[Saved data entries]
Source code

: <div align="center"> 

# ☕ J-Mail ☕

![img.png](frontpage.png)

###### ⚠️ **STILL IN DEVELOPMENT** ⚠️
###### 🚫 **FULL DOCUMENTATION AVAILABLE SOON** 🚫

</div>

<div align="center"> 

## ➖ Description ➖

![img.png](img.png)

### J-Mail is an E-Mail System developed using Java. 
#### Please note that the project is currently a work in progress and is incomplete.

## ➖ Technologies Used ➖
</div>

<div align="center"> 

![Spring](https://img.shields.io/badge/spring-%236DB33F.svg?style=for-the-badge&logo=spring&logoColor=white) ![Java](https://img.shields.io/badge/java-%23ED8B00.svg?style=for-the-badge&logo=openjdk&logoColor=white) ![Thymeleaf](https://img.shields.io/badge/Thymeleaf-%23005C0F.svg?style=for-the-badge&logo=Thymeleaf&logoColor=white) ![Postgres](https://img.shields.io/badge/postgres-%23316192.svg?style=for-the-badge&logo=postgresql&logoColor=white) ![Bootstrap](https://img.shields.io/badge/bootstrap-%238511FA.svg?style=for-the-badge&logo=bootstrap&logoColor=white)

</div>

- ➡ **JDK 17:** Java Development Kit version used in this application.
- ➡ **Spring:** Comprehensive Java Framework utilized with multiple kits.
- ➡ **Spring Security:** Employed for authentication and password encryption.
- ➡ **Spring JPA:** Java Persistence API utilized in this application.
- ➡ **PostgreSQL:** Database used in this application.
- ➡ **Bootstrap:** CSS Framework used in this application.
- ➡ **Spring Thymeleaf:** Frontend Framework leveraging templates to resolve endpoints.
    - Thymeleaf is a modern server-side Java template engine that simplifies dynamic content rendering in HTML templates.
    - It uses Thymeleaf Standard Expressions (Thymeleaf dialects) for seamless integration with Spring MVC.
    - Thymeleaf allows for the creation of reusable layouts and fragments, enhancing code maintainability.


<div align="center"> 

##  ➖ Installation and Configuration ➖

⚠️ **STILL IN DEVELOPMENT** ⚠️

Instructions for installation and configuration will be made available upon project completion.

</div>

▶ PROBLEM
Check each line in the data for the word "this", then report only how many lines contain it.

▶ ANSWER SPACE
4